Quote from: Feynman on May 21, 2008, 07:09:43 PM
We have just verified, in words, the circuit as claimed is WAY overunity.  The fact was that the battery was disconnected and it continued to self-run (for over 30 seconds) AND magnify voltage (ie NOT damped LC tank oscillating to zero).  Obviously, something really strange is happening. Unless it was some sort of cruel trick of fate (some current sneaking in through god-knows-where), or some sort of mistake, then we must have self-powering OU.

Now the question as to how, as groundloop says, its either BETA or MAGNETIC.

If it's beta, well, we have already been through this theory in much speculative detail.  Maybe Dr. Stiffler's team will find some rays tomorrow.  Maybe they are deflecting such a concentrated stream of particles their detectors missed them. 

If it's pulsing or rotating magnetic field, then we have something entirely new.  This would explain why Dr. Stiffler's team has found no beta particles so far.

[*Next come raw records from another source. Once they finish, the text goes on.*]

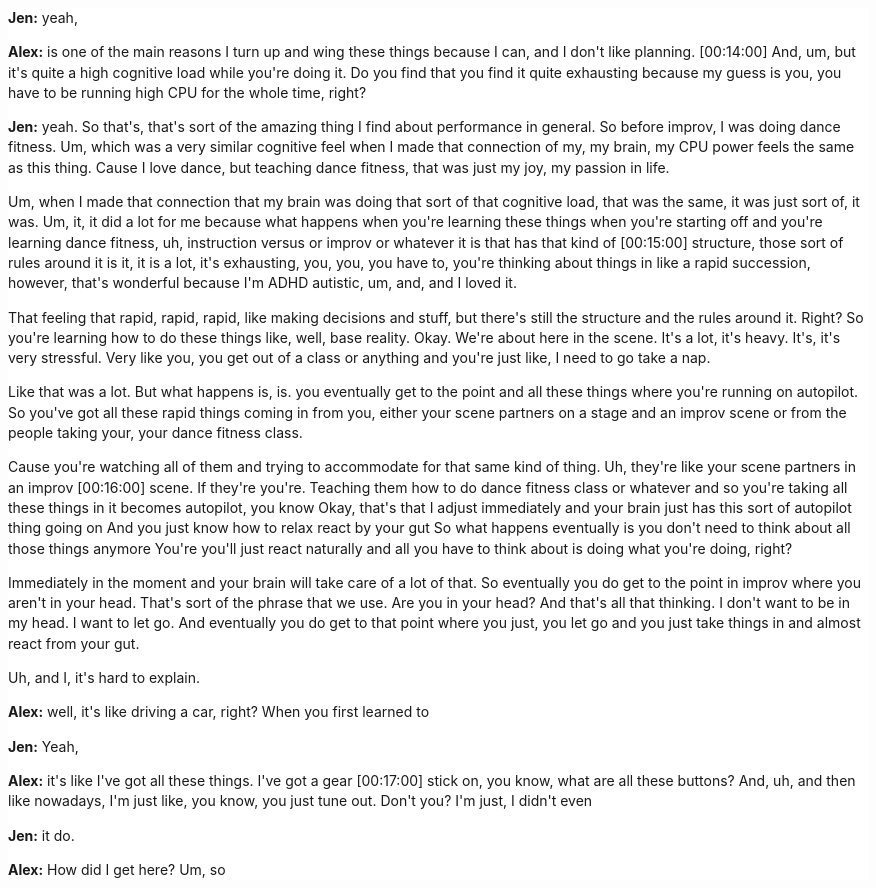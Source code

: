 **Jen:** yeah,

**Alex:** is one of the main reasons I turn up and wing these things because I can, and I don't like planning. [00:14:00] And, um, but it's quite a high cognitive load while you're doing it. Do you find that you find it quite exhausting because my guess is you, you have to be running high CPU for the whole time, right?

**Jen:** yeah. So that's, that's sort of the amazing thing I find about performance in general. So before improv, I was doing dance fitness. Um, which was a very similar cognitive feel when I made that connection of my, my brain, my CPU power feels the same as this thing. Cause I love dance, but teaching dance fitness, that was just my joy, my passion in life.

Um, when I made that connection that my brain was doing that sort of that cognitive load, that was the same, it was just sort of, it was. Um, it, it did a lot for me because what happens when you're learning these things when you're starting off and you're learning dance fitness, uh, instruction versus or improv or whatever it is that has that kind of [00:15:00] structure, those sort of rules around it is it, it is a lot, it's exhausting, you, you, you have to, you're thinking about things in like a rapid succession, however, that's wonderful because I'm ADHD autistic, um, and, and I loved it.

That feeling that rapid, rapid, rapid, like making decisions and stuff, but there's still the structure and the rules around it. Right? So you're learning how to do these things like, well, base reality. Okay. We're about here in the scene. It's a lot, it's heavy. It's, it's very stressful. Very like you, you get out of a class or anything and you're just like, I need to go take a nap.

Like that was a lot. But what happens is, is. you eventually get to the point and all these things where you're running on autopilot. So you've got all these rapid things coming in from you, either your scene partners on a stage and an improv scene or from the people taking your, your dance fitness class.

Cause you're watching all of them and trying to accommodate for that same kind of thing. Uh, they're like your scene partners in an improv [00:16:00] scene. If they're you're. Teaching them how to do dance fitness class or whatever and so you're taking all these things in it becomes autopilot, you know Okay, that's that I adjust immediately and your brain just has this sort of autopilot thing going on And you just know how to relax react by your gut So what happens eventually is you don't need to think about all those things anymore You're you'll just react naturally and all you have to think about is doing what you're doing, right?

Immediately in the moment and your brain will take care of a lot of that. So eventually you do get to the point in improv where you aren't in your head. That's sort of the phrase that we use. Are you in your head? And that's all that thinking. I don't want to be in my head. I want to let go. And eventually you do get to that point where you just, you let go and you just take things in and almost react from your gut.

Uh, and I, it's hard to explain.

**Alex:** well, it's like driving a car, right? When you first learned to

**Jen:** Yeah,

**Alex:** it's like I've got all these things. I've got a gear [00:17:00] stick on, you know, what are all these buttons? And, uh, and then like nowadays, I'm just like, you know, you just tune out. Don't you? I'm just, I didn't even

**Jen:** it do.

**Alex:** How did I get here? Um, so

In this case, the pulsating magnetic field is triggering the cheap detectors. For all we know, this may be how the TPU worked.

@Goat

You are right, there was leakage at one point.  But the 'Runaway' was from battery, not the mains.  Then the battery was disconnected.  The circuit self-ran and voltage amplified for 30 seconds at which point power was cut due to safety concern.  Now the question is how in the hell did this happen.
*Feynman
I received a very short call from Dr. Stiffler before he left the ground to head home and he asked me if we could be wrong? Of course we could be but the error is less than 1%. Yes indeed we could have not detected a focused particle stream but I do not think that is the answer.

The local CPM varies from 11-15 and the higher end is a result of the lab and what takes place here. We found the background measured at 13 and increased to 18 then fell to 10. I am not by far an expert in the EE area but I am told these differences from the device have no meaning. When Dr. Stiffler tests SEC with the 30W unit into  Xenon tubes we see a background of only 18-20. So until he gets back and tries to make sense of what we did and checks us out on the procedure I can not say much more.

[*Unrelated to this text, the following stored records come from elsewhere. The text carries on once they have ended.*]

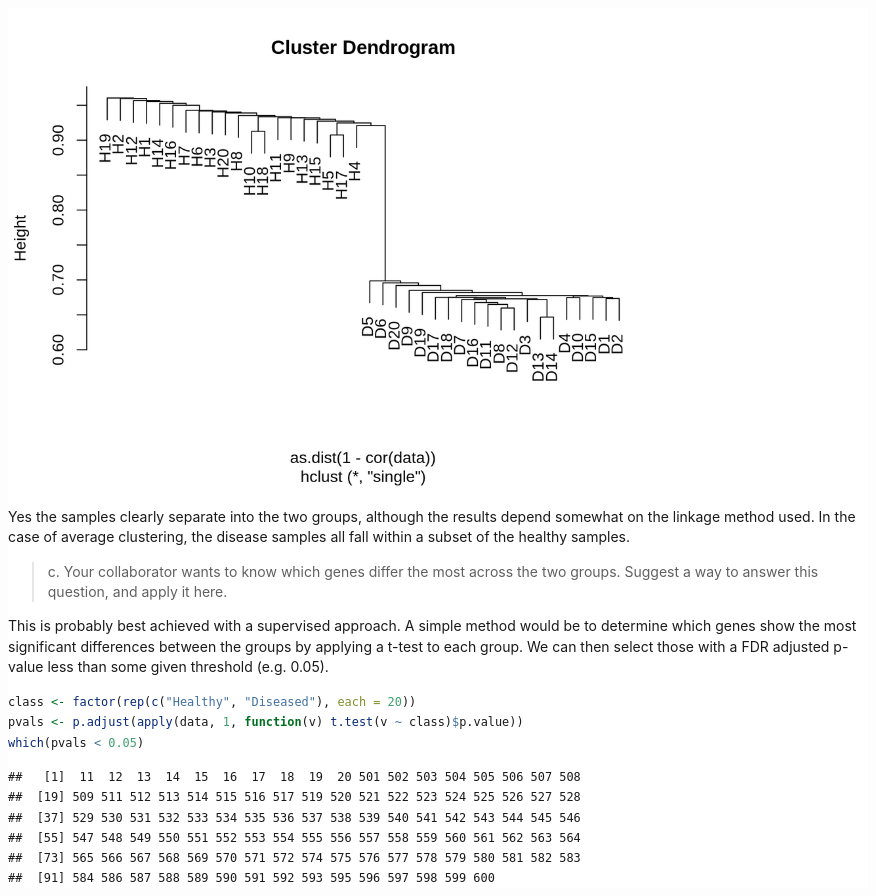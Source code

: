 <img src="12-unsupervised-learning_files/figure-html/unnamed-chunk-28-3.png" width="672" />

Yes the samples clearly separate into the two groups, although the results 
depend somewhat on the linkage method used. In the case of average clustering,
the disease samples all fall within a subset of the healthy samples.

> c. Your collaborator wants to know which genes differ the most across the two
>    groups. Suggest a way to answer this question, and apply it here.

This is probably best achieved with a supervised approach. A simple method
would be to determine which genes show the most significant differences between
the groups by applying a t-test to each group. We can then select those with a
FDR adjusted p-value less than some given threshold (e.g. 0.05).


```r
class <- factor(rep(c("Healthy", "Diseased"), each = 20))
pvals <- p.adjust(apply(data, 1, function(v) t.test(v ~ class)$p.value))
which(pvals < 0.05)
```

```
##   [1]  11  12  13  14  15  16  17  18  19  20 501 502 503 504 505 506 507 508
##  [19] 509 511 512 513 514 515 516 517 519 520 521 522 523 524 525 526 527 528
##  [37] 529 530 531 532 533 534 535 536 537 538 539 540 541 542 543 544 545 546
##  [55] 547 548 549 550 551 552 553 554 555 556 557 558 559 560 561 562 563 564
##  [73] 565 566 567 568 569 570 571 572 574 575 576 577 578 579 580 581 582 583
##  [91] 584 586 587 588 589 590 591 592 593 595 596 597 598 599 600
```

Sorry for any further meaningless help....

xee

@Inventor81 ,
Could this be an explanation for your self running results? If you put the coil leads across the inputs to the carbon rod then the coil was shorting out the rod. All of the current was flowing through the coil, not the carbon rod. When you disconnected the battery, the energy stored in the magnetic field of the coil flows into only path available which is now just the carbon rod. Since carbon rod has high resistance it takes a while for the energy in the magnetic field to be depleted. When a coil is discharging the magnetic field it usually generates high voltages at the leads. Just something to think about.

Feynman

@DrSimon
No , it's fine, thank you for your help Dr. Simon, it is very much appreciated. We will figure this out , whatever it is.  I also think it is unlikely you missed the beta particles if they were there, but this might depend on the detection procedure etc.  Can you tell us what kind of magnets you were using on the carbon rod, and in what orientation? 

@all
So maybe there is no beta, it is magnetic and we stumbled upon it by accident.  That would be pretty hillarious.

Cross your fingers that this is not some sort of ridiculous AC mains short circuit.


@wavez
My understanding is that the camera was basically right next to the device, so it's conceivable it was fried by induction.

@xee
Carbon rod will have relatively low resistance I think.  I can test one when I get home.  Yes you could have LC tank resonance, but you would not expect such ridiculously climbing voltage unless you were getting dramatically shorter pulse widths so the AUC remained relatively constant and slowly contracted as losses bled out of the circuit. That is not the sort of waveform we were seeing (1500V with freaky hash). Of course it's possible we have an LC tank , yes, but I think unlikely especially when taken in the context of other non-self powering experiments which repeatedly showed COP>1.  Unless there is a serious short circuit somewhere to the wall mains, or big errors in the measurements that have been posted, I really don't see how this can be explained in a way that makes any sense, besides error or OU operation.